> _Task details_
Using the data that follows, give again word for word the lines between the one holding "One method: Distance" and the one holding "# - console printer", inclusive. Omit the pictures.

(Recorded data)
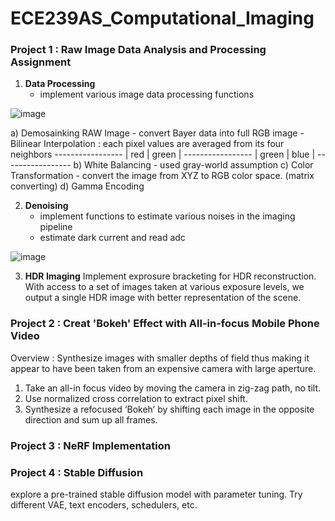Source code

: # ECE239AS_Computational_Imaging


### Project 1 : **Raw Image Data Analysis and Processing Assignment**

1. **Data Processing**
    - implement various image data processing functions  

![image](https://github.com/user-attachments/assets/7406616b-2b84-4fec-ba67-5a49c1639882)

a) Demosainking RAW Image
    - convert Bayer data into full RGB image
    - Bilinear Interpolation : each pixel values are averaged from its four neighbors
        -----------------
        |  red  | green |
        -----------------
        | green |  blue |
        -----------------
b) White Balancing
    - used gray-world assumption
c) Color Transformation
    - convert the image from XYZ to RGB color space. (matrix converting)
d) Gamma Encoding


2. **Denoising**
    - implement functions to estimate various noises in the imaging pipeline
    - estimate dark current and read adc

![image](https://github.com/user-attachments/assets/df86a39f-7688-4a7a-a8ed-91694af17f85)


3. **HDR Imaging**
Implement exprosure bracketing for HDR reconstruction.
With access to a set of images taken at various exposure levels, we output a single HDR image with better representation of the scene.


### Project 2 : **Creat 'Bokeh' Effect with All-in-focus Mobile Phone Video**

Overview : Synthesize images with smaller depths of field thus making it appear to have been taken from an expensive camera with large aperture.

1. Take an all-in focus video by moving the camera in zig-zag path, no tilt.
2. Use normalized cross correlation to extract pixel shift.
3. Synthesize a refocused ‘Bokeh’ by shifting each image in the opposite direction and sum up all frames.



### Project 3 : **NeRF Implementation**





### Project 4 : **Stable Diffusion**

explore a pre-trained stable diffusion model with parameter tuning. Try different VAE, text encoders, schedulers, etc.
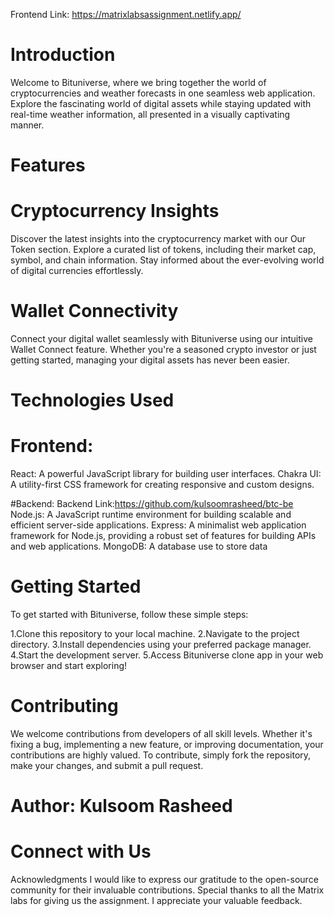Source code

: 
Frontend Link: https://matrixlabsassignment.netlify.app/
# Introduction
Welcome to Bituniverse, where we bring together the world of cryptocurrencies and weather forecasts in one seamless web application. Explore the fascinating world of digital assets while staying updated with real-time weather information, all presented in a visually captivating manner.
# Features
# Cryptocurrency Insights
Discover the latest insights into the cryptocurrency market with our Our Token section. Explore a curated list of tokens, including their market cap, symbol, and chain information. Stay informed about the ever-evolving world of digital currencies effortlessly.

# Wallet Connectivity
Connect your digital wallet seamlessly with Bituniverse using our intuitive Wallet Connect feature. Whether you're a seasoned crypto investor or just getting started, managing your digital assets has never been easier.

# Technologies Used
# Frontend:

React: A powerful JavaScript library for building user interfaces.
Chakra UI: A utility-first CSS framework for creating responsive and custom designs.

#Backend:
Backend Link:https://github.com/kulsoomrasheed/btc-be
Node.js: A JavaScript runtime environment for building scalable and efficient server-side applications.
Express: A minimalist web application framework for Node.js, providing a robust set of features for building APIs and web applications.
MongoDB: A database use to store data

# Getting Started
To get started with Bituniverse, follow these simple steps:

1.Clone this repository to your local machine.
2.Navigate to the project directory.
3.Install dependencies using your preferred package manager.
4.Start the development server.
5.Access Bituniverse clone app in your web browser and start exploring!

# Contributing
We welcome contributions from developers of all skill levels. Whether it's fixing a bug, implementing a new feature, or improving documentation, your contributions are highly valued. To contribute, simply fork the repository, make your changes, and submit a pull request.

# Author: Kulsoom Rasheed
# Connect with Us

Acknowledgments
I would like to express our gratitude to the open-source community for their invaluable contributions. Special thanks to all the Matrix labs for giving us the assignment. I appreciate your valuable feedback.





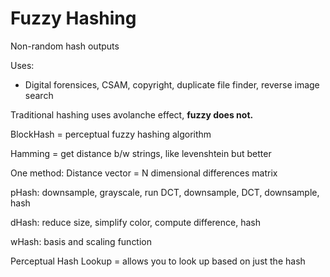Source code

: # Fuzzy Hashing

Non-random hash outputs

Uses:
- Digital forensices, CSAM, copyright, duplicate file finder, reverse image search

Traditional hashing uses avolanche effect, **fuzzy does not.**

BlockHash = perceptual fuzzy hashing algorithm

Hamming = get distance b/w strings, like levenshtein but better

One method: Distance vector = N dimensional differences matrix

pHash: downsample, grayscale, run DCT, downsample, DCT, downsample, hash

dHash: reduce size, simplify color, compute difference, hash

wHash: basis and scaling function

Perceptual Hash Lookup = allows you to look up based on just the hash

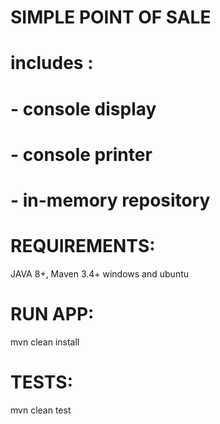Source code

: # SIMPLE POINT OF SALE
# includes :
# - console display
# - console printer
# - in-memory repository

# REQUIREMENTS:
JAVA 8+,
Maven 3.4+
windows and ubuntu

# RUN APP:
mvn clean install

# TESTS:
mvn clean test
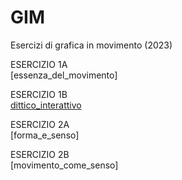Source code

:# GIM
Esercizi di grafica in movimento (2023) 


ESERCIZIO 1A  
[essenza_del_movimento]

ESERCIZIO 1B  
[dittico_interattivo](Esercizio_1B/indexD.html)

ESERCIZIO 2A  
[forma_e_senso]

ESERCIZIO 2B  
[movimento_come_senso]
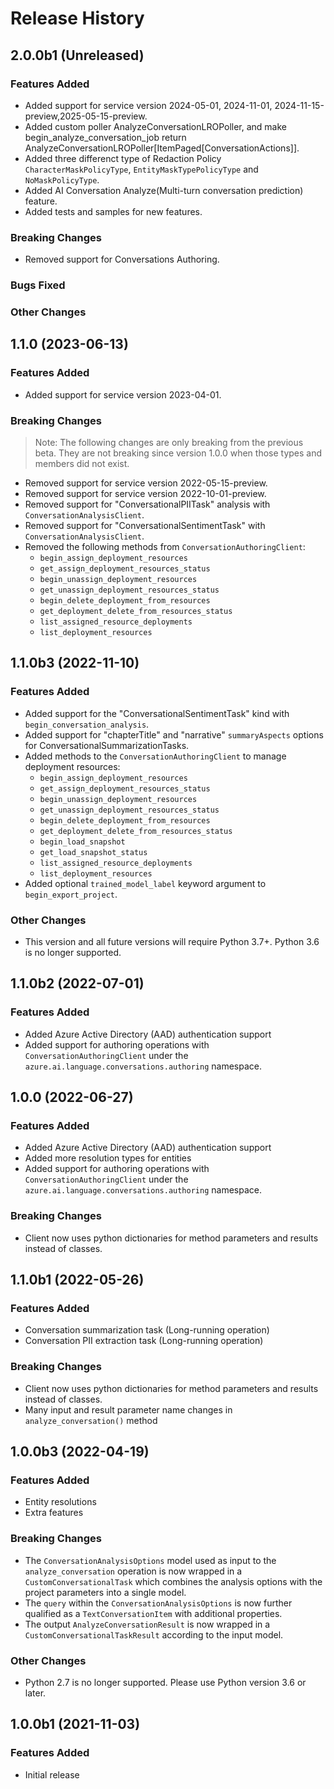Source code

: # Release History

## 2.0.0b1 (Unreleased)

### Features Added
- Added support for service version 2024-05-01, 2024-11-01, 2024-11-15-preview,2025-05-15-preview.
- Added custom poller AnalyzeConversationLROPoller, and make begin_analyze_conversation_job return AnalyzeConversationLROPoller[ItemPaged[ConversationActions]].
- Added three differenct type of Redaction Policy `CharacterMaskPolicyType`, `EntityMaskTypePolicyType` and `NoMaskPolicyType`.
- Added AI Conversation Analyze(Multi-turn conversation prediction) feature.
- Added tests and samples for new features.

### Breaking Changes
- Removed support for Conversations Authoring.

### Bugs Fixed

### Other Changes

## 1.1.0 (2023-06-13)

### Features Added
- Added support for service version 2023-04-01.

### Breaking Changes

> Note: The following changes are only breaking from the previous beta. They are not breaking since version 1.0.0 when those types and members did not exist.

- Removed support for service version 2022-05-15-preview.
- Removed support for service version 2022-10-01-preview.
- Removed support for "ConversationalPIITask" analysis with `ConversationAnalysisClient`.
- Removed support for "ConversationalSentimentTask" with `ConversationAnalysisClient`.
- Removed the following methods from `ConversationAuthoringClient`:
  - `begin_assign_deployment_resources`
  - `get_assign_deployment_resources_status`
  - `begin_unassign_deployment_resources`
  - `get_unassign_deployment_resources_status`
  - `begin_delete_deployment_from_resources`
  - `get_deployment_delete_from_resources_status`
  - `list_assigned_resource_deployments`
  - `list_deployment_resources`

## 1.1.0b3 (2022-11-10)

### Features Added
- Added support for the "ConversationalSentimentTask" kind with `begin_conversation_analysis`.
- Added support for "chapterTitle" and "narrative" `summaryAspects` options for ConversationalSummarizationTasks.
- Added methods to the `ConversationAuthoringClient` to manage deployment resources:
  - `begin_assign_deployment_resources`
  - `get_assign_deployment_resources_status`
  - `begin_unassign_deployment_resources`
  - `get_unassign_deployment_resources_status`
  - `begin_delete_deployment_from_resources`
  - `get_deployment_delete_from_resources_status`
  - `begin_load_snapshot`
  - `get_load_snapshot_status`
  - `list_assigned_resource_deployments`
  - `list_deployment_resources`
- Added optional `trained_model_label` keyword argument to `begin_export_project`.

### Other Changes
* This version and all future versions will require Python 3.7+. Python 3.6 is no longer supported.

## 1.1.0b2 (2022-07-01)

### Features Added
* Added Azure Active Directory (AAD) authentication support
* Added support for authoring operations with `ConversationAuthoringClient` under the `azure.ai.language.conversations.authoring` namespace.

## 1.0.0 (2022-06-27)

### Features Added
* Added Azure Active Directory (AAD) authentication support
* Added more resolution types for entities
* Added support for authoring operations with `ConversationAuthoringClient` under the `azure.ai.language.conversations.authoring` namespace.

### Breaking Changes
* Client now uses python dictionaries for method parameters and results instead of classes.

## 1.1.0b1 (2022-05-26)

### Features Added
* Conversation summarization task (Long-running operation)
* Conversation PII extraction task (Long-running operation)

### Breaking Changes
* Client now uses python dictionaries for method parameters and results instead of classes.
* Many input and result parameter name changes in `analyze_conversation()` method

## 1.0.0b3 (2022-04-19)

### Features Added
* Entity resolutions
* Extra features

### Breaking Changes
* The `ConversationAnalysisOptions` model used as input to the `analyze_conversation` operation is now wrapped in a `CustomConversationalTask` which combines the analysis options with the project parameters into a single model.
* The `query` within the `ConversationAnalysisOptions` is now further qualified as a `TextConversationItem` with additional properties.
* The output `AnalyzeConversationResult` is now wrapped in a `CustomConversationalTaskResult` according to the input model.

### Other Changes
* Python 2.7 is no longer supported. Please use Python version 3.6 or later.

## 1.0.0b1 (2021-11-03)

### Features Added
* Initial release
---
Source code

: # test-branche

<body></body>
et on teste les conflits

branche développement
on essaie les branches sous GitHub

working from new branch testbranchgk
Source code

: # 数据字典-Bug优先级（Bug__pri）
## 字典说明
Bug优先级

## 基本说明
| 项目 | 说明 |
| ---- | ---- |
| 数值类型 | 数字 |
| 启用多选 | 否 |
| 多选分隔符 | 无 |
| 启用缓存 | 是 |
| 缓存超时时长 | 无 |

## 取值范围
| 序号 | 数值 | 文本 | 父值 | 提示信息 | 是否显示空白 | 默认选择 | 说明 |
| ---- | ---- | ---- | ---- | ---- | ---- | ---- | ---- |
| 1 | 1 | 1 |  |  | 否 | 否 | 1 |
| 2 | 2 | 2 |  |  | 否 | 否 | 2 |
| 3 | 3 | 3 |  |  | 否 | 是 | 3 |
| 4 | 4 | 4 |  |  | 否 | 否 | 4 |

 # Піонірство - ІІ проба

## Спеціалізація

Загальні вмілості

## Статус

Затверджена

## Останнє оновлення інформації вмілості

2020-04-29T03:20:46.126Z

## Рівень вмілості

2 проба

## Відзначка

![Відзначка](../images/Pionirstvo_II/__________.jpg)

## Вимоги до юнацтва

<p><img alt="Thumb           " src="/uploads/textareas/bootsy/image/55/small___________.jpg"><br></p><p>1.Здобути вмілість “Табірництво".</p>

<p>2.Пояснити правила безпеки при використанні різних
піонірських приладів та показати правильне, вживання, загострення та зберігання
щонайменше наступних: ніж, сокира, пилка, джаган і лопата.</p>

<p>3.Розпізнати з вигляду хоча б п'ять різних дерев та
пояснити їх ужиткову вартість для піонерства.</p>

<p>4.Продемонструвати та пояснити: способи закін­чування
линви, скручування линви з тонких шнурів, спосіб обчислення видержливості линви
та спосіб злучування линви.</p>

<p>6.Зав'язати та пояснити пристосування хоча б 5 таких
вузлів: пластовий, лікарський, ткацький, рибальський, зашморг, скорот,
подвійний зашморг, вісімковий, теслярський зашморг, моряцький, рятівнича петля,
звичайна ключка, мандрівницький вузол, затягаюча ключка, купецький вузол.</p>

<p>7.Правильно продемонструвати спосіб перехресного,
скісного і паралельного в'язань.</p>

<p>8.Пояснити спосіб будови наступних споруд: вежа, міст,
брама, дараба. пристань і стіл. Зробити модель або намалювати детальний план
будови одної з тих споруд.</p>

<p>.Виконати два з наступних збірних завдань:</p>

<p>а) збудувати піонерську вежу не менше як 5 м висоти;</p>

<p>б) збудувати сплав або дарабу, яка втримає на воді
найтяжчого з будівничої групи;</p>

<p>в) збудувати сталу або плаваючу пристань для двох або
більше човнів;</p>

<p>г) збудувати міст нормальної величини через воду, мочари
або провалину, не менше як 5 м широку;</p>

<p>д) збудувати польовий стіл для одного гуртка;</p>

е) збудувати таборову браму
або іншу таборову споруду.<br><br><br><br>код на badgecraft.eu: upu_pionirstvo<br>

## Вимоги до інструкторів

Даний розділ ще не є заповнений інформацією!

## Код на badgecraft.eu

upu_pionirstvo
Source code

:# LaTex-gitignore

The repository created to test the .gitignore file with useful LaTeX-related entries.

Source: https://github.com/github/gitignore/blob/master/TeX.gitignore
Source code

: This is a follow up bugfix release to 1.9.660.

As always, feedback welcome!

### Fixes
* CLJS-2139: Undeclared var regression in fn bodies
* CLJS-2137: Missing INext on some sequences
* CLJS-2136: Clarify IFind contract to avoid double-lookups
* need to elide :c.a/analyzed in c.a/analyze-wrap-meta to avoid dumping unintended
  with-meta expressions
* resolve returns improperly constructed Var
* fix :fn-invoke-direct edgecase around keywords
...
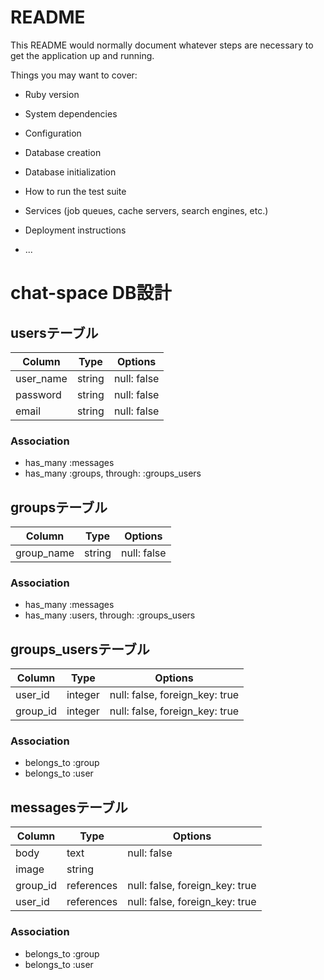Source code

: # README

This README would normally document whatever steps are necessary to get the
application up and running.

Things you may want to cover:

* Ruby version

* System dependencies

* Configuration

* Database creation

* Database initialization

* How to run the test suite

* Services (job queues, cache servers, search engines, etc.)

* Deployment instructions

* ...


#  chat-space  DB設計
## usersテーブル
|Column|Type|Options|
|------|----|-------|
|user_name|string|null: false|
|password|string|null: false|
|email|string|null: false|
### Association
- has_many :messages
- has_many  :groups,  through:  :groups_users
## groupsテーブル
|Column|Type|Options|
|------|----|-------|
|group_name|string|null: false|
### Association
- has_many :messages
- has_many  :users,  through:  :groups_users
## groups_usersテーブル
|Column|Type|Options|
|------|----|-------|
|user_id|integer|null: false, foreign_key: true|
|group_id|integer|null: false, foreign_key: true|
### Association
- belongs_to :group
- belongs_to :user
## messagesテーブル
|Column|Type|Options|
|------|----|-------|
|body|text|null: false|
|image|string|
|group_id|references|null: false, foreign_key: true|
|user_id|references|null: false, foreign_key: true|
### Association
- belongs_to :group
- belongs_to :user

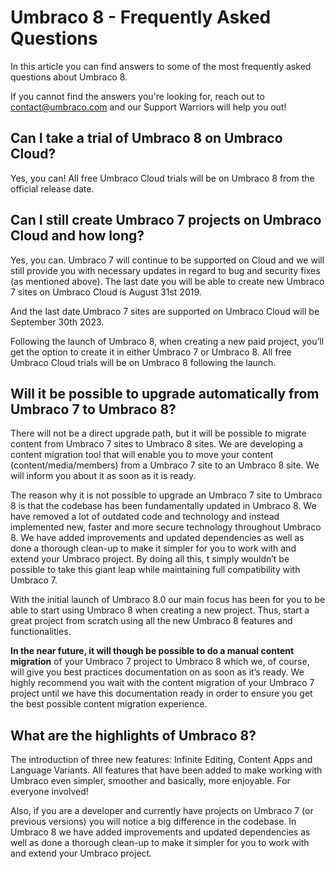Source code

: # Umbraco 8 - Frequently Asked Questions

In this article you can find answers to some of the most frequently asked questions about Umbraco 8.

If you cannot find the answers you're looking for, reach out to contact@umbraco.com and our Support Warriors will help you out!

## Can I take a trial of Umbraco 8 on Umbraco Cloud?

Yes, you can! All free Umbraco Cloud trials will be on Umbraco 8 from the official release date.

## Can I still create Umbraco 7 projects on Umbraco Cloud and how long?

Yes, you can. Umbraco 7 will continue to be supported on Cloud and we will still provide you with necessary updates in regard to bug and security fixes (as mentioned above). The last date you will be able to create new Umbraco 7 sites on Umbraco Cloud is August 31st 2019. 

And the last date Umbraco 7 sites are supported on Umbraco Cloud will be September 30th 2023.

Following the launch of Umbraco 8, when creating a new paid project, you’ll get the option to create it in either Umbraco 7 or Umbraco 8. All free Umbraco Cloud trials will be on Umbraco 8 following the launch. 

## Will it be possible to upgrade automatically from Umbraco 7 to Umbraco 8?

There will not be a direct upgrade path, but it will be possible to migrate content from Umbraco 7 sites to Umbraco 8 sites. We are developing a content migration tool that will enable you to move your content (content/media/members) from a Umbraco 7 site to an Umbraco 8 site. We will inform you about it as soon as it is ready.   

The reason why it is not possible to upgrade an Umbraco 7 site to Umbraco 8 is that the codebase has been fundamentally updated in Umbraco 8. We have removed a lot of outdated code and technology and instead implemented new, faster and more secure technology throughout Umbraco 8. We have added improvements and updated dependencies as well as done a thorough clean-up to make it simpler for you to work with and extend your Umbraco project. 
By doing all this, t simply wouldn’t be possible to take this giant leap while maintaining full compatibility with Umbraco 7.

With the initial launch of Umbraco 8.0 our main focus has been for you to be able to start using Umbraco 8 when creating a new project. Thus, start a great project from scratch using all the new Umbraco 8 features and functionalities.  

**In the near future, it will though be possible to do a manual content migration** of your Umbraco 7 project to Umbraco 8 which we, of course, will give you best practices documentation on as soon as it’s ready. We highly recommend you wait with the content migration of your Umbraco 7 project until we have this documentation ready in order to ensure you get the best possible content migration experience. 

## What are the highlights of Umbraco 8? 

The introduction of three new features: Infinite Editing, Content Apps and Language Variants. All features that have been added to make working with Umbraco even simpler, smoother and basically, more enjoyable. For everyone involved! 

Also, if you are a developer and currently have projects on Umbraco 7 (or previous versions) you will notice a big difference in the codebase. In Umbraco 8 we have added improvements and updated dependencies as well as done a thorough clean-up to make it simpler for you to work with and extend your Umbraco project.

> _Result of the task_
One method: Distance vector = N dimensional differences matrix

pHash: downsample, grayscale, run DCT, downsample, DCT, downsample, hash

dHash: reduce size, simplify color, compute difference, hash

wHash: basis and scaling function

Perceptual Hash Lookup = allows you to look up based on just the hash

Source code

: # SIMPLE POINT OF SALE
# includes :
# - console display
# - console printer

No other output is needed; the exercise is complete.